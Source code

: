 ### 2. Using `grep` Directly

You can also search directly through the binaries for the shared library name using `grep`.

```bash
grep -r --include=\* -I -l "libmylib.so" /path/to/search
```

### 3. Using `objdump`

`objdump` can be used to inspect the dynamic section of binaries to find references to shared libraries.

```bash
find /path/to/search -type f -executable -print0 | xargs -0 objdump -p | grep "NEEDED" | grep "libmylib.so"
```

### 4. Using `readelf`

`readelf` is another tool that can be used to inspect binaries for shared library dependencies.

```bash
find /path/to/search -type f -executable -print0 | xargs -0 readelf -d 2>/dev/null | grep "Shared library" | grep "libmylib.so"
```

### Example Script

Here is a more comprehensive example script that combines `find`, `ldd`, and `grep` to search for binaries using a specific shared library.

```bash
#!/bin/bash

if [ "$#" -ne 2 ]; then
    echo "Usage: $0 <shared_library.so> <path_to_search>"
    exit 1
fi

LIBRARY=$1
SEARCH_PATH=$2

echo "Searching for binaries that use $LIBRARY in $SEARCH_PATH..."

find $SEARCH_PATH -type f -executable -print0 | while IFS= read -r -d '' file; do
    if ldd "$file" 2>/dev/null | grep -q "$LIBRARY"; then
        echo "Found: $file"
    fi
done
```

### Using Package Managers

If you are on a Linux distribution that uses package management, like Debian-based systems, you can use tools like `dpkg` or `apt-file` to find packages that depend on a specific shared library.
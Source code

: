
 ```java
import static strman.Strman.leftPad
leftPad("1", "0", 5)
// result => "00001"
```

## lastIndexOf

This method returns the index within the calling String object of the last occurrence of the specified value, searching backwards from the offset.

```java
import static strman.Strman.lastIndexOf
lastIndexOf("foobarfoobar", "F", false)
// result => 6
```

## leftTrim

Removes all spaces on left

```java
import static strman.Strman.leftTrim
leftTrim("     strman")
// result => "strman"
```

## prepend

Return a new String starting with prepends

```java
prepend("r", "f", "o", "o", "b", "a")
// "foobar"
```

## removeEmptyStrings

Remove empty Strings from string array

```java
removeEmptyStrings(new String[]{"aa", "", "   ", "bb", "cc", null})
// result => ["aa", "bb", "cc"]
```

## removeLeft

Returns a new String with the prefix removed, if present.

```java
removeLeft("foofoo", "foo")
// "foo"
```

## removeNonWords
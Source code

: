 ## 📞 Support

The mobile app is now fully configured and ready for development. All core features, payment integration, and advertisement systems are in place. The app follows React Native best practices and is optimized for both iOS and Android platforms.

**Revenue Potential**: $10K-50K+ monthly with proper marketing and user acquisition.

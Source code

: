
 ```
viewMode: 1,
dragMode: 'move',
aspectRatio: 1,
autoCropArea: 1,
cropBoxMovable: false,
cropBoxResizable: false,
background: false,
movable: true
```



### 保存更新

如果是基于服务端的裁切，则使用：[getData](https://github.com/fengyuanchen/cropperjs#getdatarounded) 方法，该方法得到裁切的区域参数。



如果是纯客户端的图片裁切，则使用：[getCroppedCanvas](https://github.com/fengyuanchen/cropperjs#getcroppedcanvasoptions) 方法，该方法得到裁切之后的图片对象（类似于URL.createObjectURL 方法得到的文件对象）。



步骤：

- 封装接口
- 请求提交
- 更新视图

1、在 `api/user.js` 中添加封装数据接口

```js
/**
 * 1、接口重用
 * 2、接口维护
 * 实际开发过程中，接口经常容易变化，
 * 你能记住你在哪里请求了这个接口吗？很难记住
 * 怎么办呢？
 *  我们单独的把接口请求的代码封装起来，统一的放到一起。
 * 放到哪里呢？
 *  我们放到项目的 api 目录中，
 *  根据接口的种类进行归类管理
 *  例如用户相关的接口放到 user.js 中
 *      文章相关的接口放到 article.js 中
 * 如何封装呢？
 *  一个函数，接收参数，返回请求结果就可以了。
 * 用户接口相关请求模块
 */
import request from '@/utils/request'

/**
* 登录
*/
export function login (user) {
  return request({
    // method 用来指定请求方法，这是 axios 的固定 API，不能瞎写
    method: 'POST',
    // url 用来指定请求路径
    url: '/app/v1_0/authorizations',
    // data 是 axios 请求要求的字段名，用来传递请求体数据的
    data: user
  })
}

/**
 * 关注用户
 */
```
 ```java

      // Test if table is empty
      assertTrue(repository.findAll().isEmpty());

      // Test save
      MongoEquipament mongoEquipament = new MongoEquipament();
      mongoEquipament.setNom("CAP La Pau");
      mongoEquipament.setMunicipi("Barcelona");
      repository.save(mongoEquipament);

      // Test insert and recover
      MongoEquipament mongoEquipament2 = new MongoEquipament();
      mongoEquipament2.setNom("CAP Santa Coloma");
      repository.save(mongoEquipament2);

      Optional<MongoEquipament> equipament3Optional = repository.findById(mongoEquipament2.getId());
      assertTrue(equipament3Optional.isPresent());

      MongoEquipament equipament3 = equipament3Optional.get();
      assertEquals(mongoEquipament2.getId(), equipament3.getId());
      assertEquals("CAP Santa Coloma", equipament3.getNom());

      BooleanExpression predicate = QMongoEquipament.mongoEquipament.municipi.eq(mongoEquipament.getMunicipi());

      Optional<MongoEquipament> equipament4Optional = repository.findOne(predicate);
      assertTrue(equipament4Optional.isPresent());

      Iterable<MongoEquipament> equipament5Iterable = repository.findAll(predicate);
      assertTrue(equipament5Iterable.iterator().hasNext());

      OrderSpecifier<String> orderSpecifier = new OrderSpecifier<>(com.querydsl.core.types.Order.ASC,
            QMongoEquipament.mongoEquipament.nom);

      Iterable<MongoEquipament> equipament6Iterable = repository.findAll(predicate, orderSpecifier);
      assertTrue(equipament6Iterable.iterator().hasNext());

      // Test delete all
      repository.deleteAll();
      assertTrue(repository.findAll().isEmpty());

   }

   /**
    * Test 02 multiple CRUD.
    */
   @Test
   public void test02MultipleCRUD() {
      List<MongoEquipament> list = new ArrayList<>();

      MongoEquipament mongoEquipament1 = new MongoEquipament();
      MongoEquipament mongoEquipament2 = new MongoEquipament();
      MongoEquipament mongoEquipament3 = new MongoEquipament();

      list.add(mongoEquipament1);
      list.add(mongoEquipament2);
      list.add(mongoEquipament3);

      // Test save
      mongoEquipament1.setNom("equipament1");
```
-- -- --
▸ EXERCISE GOAL
Restate word for word only the lines above from the line containing "Here is a more" to the line containing "## 📞 Support", both of them included.

▸ RESULT FOR THIS EXERCISE
Here is a more comprehensive example script that combines `find`, `ldd`, and `grep` to search for binaries using a specific shared library.

```bash
#!/bin/bash

if [ "$#" -ne 2 ]; then
    echo "Usage: $0 <shared_library.so> <path_to_search>"
    exit 1
fi

LIBRARY=$1
SEARCH_PATH=$2

echo "Searching for binaries that use $LIBRARY in $SEARCH_PATH..."

find $SEARCH_PATH -type f -executable -print0 | while IFS= read -r -d '' file; do
    if ldd "$file" 2>/dev/null | grep -q "$LIBRARY"; then
        echo "Found: $file"
    fi
done
```

### Using Package Managers

If you are on a Linux distribution that uses package management, like Debian-based systems, you can use tools like `dpkg` or `apt-file` to find packages that depend on a specific shared library.
Source code

:
 ```java
import static strman.Strman.leftPad
leftPad("1", "0", 5)
// result => "00001"
```

## lastIndexOf

This method returns the index within the calling String object of the last occurrence of the specified value, searching backwards from the offset.

```java
import static strman.Strman.lastIndexOf
lastIndexOf("foobarfoobar", "F", false)
// result => 6
```

## leftTrim

Removes all spaces on left

```java
import static strman.Strman.leftTrim
leftTrim("     strman")
// result => "strman"
```

## prepend

Return a new String starting with prepends

```java
prepend("r", "f", "o", "o", "b", "a")
// "foobar"
```

## removeEmptyStrings

Remove empty Strings from string array

```java
removeEmptyStrings(new String[]{"aa", "", "   ", "bb", "cc", null})
// result => ["aa", "bb", "cc"]
```

## removeLeft

Returns a new String with the prefix removed, if present.

```java
removeLeft("foofoo", "foo")
// "foo"
```

## removeNonWords
Source code

: ## 📞 Support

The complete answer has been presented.